If you’re bringing board games to the party, you’ll be able to get three or four games completed, plus food, before your time is up. That’s a decent itinerary right there, and you can have the rest of your holiday in the comfort of your own home.
- Eliminate conversations by filling the space with cooperative board games.
- Eliminate the formal sit-down dinner and make it appetizers only.
- Stay for three hours and then punch the hyperdrive.
Those are my three tips! If you’re looking for suggestions on great cooperative board games that are simple and quick to learn, my recommendations are:
Players must work together to get off of an island that’s sinking. Fast. Each player has a unique job or skill and a limited number of turns. As pieces of the island sink, players must work together to get back to the helicopter and evacuate. If anyone is left behind, everyone fails.
Forbidden Island is a great game that encourages everyone to work together, as opposed to Force Choking annoying family members. Games last ~30 minutes each.
The downside to this game is that it’s only for 2 – 4 players. If you need a game that accommodates a bit more, I also recommend Forbidden Desert, made by the same company and accommodating up to 5 players.
Forbidden Island and Forbidden Desert happen so fast and require so much teamwork that no one has time to talk about anything except for strategy.
My other cooperative game suggestion is Concept.
In Concept, teams can be more fluid, so don’t worry about how many people you have.
There’s a board with a bunch of icons, where each icon can represent different words or ideas. A team draws a card and picks a word, title, or phrase from a list of options, then tries to convey it by marking icons on the board. The concepts can be as simple as “television” to more complicated phrases like “Luke, I am your father.” Seriously, that quote appeared on one of our cards!
And not to be a nerd about it, but that quote is incorrect. It’s “NO, I am your Father!”
But whatever. My mom still guessed it because the Force is strong with that one.
With this game, the team who guesses the correct word or phrase gets points, and the team who successfully conveyed the concept also gets points. So it’s friendlier than most games.
With all that said, my favorite party game, hands down, is Telestrations.
If you combine Pictionary and Telephone, you get Telestrations. Each person in the group gets a little notebook with a pen, and everyone gets a different word or phrase. Each person draws their unique word, flips the page, and passes their book.
The next person tries to guess what the person drew. They write down the word or phrase, flip the next page, and pass.
The third person can only see what was written before. They draw what the previous person wrote down.
And so on, and so forth, until the books have all been around the circle, and each person sees if their original word or phrase was correctly translated to the end. So everyone in the circle is always drawing or trying to figure out what a picture meant — which means everyone is QUIET while playing the game.
No conversation. At the end, each person takes time to reveal what happened in their notebooks, but the conversation is just about the game. I’ve played this with friends a few times and it’s an amazing game. It accommodates groups of 4 to 12, but I’d recommend at least 6.

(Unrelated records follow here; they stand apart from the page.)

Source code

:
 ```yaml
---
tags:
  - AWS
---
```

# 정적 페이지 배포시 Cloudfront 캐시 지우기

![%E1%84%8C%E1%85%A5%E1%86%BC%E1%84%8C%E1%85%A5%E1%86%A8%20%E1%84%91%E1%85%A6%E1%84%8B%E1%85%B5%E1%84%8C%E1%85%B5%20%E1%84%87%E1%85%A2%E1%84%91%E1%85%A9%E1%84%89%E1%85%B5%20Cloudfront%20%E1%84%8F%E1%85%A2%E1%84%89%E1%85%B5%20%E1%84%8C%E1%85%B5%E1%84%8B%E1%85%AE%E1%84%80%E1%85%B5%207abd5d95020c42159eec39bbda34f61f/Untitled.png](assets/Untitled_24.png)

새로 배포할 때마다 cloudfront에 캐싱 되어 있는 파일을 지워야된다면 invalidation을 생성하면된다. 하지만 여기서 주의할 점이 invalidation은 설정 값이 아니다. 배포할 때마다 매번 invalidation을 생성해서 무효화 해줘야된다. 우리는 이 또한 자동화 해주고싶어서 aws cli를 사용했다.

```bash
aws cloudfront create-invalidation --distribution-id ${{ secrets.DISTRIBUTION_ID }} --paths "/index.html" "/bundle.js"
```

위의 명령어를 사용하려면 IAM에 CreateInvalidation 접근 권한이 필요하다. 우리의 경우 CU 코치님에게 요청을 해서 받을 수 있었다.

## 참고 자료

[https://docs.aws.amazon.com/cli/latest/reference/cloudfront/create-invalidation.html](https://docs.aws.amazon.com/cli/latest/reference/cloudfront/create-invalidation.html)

Finally, for the record, I don’t get paid for the above recommendations, and no one asked me to feature them. In fact, I included Amazon links, but they all go to Smile.Amazon. If you want to buy one of these games and have a charity listed on Smile.Amazon, some of the money goes to your charity.
Because it’s the year for giving. Just no talking.
I wish you all a very happy holiday! Please let me know if you try any of the above suggestions and how they worked for you. Or if you have a surefire trick of your own, please share it in the comments section. I’m always looking for suggestions.